Rake receiver for Direct-Sequence Spread-Spectrum (DS-SS) is to provide path diversity for reduce the effects of multipath selective fading. It can be done by using several “sub-receivers” each delayed slightly in order to tune in to the individual multipath components. Each component is decoded independently, but at the next stage it will combined to make use of the different transmission characteristics of each transmission path.
The multipath channel through which a radio wave transmits wirelessly can be viewed as the original transmitted wave plus many delayed copies of the original transmitted wave, each with a different magnitude and time-of-arrival at the receiver. Since each multipath component also contains the original information, at the receiver, if the magnitude and time-of-arrival (phase) of each multipath component can be known, then all the multipath components can be added coherently to bring up the information reliability. This could result in higher signal-to-noise ratio in a multipath environment.

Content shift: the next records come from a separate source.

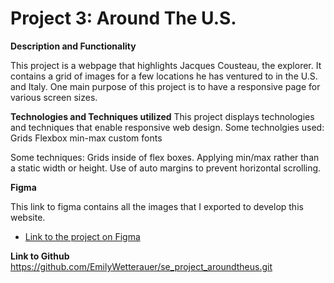 # Project 3: Around The U.S.


  
**Description and Functionality**

This project is a webpage that highlights Jacques Cousteau, the explorer.  It contains a grid of images for a few locations he has ventured to in the U.S. and Italy. 
One main purpose of this project is to have a responsive page for various screen sizes. 
  
**Technologies and Techniques utilized** 
This project displays technologies and techniques that enable responsive web design. 
Some technolgies used: 
Grids
Flexbox
min-max
custom fonts

Some techniques:
Grids inside of flex boxes. 
Applying min/max rather than a static width or height.
Use of auto margins to prevent horizontal scrolling.

  
**Figma**  

This link to figma contains all the images that I exported to develop this website.
  
* [Link to the project on Figma](https://www.figma.com/file/ii4xxsJ0ghevUOcssTlHZv/Sprint-3%3A-Around-the-US?node-id=0%3A1)  
  

  


**Link to Github**  
https://github.com/EmilyWetterauer/se_project_aroundtheus.git



  
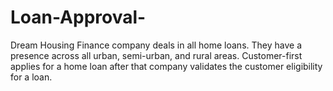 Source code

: # Loan-Approval-
Dream Housing Finance company deals in all home loans. They have a presence across all urban, semi-urban, and rural areas. Customer-first applies for a home loan after that company validates the customer eligibility for a loan.
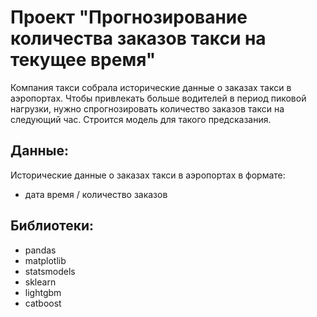 # Проект "Прогнозирование количества заказов такси на текущее время"

Компания такси собрала исторические данные о заказах такси в аэропортах. Чтобы привлекать больше водителей в период пиковой нагрузки, нужно спрогнозировать количество заказов такси на следующий час. Строится модель для такого предсказания.

## Данные:
Исторические данные о заказах такси в аэропортах в формате: 
* дата время / количество заказов

## Библиотеки:
* pandas
* matplotlib
* statsmodels
* sklearn
* lightgbm
* catboost
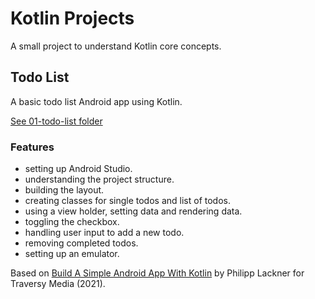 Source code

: # Kotlin Projects

A small project to understand Kotlin core concepts.

## Todo List

A basic todo list Android app using Kotlin.

[See 01-todo-list folder](https://github.com/solygambas/kotlin-projects/tree/master/01-todo-list)

### Features

- setting up Android Studio.
- understanding the project structure.
- building the layout.
- creating classes for single todos and list of todos.
- using a view holder, setting data and rendering data.
- toggling the checkbox.
- handling user input to add a new todo.
- removing completed todos.
- setting up an emulator.

Based on [Build A Simple Android App With Kotlin](https://www.youtube.com/watch?v=BBWyXo-3JGQ) by Philipp Lackner for Traversy Media (2021).
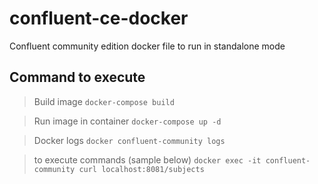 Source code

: # confluent-ce-docker
Confluent community edition docker file to run in standalone mode

## Command to execute
> Build image
`docker-compose build`

> Run image in container
`docker-compose up -d`

> Docker logs
`docker confluent-community logs`

> to execute commands (sample below)
`docker exec -it confluent-community curl localhost:8081/subjects`
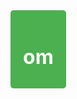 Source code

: <a href="https://omvijaysharma.github.io/om/" style="display:inline-block; padding:10px 20px; background-color:#4CAF50; color:white; text-align:center; text-decoration:none; border-radius:5px; font-size:16px;">
  <h1> om </h1>
</a> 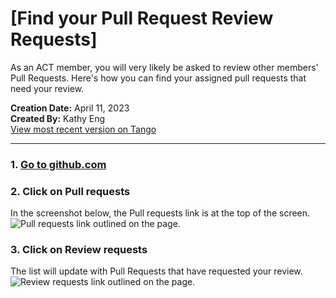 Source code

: # [Find your Pull Request Review Requests]

As an ACT member, you will very likely be asked to review other members' Pull Requests. Here's how you can find your assigned pull requests that need your review.

__Creation Date:__ April 11, 2023  
__Created By:__ Kathy Eng  
[View most recent version on Tango](https://app.tango.us/app/workflow/a50a2f2e-3262-4747-9cd8-cedcf89c3db2?utm_source=markdown&utm_medium=markdown&utm_campaign=workflow%20export%20links)
***

### 1. [Go to github.com](https://github.com/)


### 2. Click on Pull requests
In the screenshot below, the Pull requests link is at the top of the screen.
![Pull requests link outlined on the page.](https://images.tango.us/workflows/a50a2f2e-3262-4747-9cd8-cedcf89c3db2/steps/941da0f4-0081-4fc5-8e4d-9dcef222d706/21934d75-931e-4999-8301-be246edfa9f9.png?crop=focalpoint&fit=crop&fp-x=0.3163&fp-y=0.0392&fp-z=4.0000&w=1200&blend-align=bottom&blend-mode=normal&blend-x=800&blend64=aHR0cHM6Ly9pbWFnZXMudGFuZ28udXMvc3RhdGljL21hZGUtd2l0aC10YW5nby13YXRlcm1hcmsucG5n&mark-x=428&mark-y=-4&m64=aHR0cHM6Ly9pbWFnZXMudGFuZ28udXMvc3RhdGljL2JsYW5rLnBuZz9tYXNrPWNvcm5lcnMmYm9yZGVyPTglMkNGRjc0NDImdz0zMzEmaD0yMjYmZml0PWNyb3AmY29ybmVyLXJhZGl1cz0xMA%3D%3D)


### 3. Click on Review requests
The list will update with Pull Requests that have requested your review.
![Review requests link outlined on the page.](https://images.tango.us/workflows/a50a2f2e-3262-4747-9cd8-cedcf89c3db2/steps/8af0b3d3-778e-4f36-b4ff-d404f250c0a6/0f5bd1dc-40ae-41a0-906f-5ff8337a950d.png?crop=focalpoint&fit=crop&fp-x=0.3864&fp-y=0.1113&fp-z=4.0000&w=1200&blend-align=bottom&blend-mode=normal&blend-x=800&blend64=aHR0cHM6Ly9pbWFnZXMudGFuZ28udXMvc3RhdGljL21hZGUtd2l0aC10YW5nby13YXRlcm1hcmsucG5n&mark-x=335&mark-y=296&m64=aHR0cHM6Ly9pbWFnZXMudGFuZ28udXMvc3RhdGljL2JsYW5rLnBuZz9tYXNrPWNvcm5lcnMmYm9yZGVyPTglMkNGRjc0NDImdz01MzImaD0xNDgmZml0PWNyb3AmY29ybmVyLXJhZGl1cz0xMA%3D%3D)



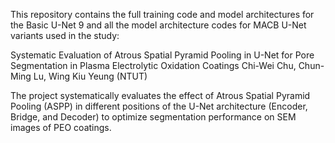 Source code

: This repository contains the full training code and model architectures for the Basic U-Net 9 and all the model architecture codes for MACB U-Net variants used in the study:

Systematic Evaluation of Atrous Spatial Pyramid Pooling in U-Net for Pore Segmentation in Plasma Electrolytic Oxidation Coatings
Chi-Wei Chu, Chun-Ming Lu, Wing Kiu Yeung (NTUT)

The project systematically evaluates the effect of Atrous Spatial Pyramid Pooling (ASPP) in different positions of the U-Net architecture (Encoder, Bridge, and Decoder) to optimize segmentation performance on SEM images of PEO coatings.
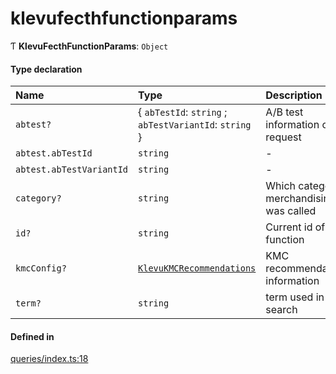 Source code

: # klevufecthfunctionparams
      
Ƭ **KlevuFecthFunctionParams**: `Object`

#### Type declaration

| Name | Type | Description |
| :------ | :------ | :------ |
| `abtest?` | { `abTestId`: `string` ; `abTestVariantId`: `string`  } | A/B test information of request |
| `abtest.abTestId` | `string` | - |
| `abtest.abTestVariantId` | `string` | - |
| `category?` | `string` | Which category merchandising was called |
| `id?` | `string` | Current id of function |
| `kmcConfig?` | [`KlevuKMCRecommendations`](klevukmcrecommendations.md) | KMC recommendation information |
| `term?` | `string` | term used in the search |

#### Defined in

[queries/index.ts:18](https://github.com/klevultd/frontend-sdk/blob/1b37b18/packages/klevu-core/src/queries/index.ts#L18)

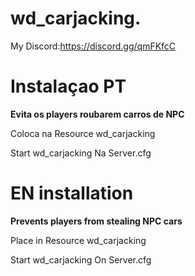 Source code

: # wd_carjacking.

My Discord:https://discord.gg/qmFKfcC

# Instalaçao PT
**Evita os players roubarem carros de NPC**

Coloca na Resource wd_carjacking 

Start wd_carjacking Na Server.cfg

# EN installation
**Prevents players from stealing NPC cars**

Place in Resource wd_carjacking

Start wd_carjacking On Server.cfg

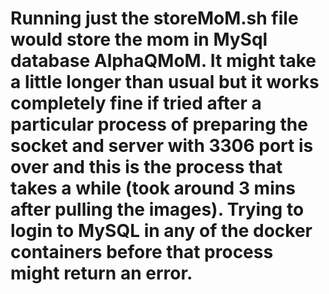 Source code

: # Running just the storeMoM.sh file would store the mom in MySql database AlphaQMoM. It might take a little longer than usual but it works completely fine if tried after a particular process of preparing the socket and server with 3306 port is over and this is the process that takes a while (took around 3 mins after pulling the images). Trying to login to MySQL in any of the docker containers before that process might return an error.

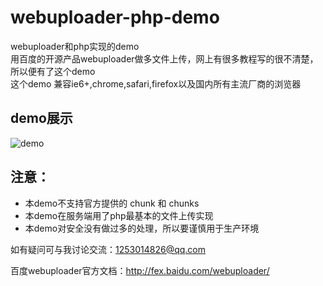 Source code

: # webuploader-php-demo
webuploader和php实现的demo   
用百度的开源产品webuploader做多文件上传，网上有很多教程写的很不清楚，所以便有了这个demo   
这个demo 兼容ie6+,chrome,safari,firefox以及国内所有主流厂商的浏览器   

## demo展示
![demo](http://zhangchengjin.github.io/demo/webuploader-php-demo.png) 

## 注意：   
* 本demo不支持官方提供的 chunk 和 chunks
* 本demo在服务端用了php最基本的文件上传实现
* 本demo对安全没有做过多的处理，所以要谨慎用于生产环境

如有疑问可与我讨论交流：1253014826@qq.com

百度webuploader官方文档：http://fex.baidu.com/webuploader/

In a mobile radio channel reflected waves arrive with small relative time delays, self interference will occurs. This can be overcome by Direct-Sequence Spread-Spectrum. As we know DS-SS is claimed to have the properties that makes it less vulnerable to multipath reception. The Rake receiver architecture allows an optimal combining of energy received over paths with different. This can avoid wave cancellation (fading of waves) if delayed paths arrive with phase differences and appropriately weights signals coming in with different signal-to-noise ratios.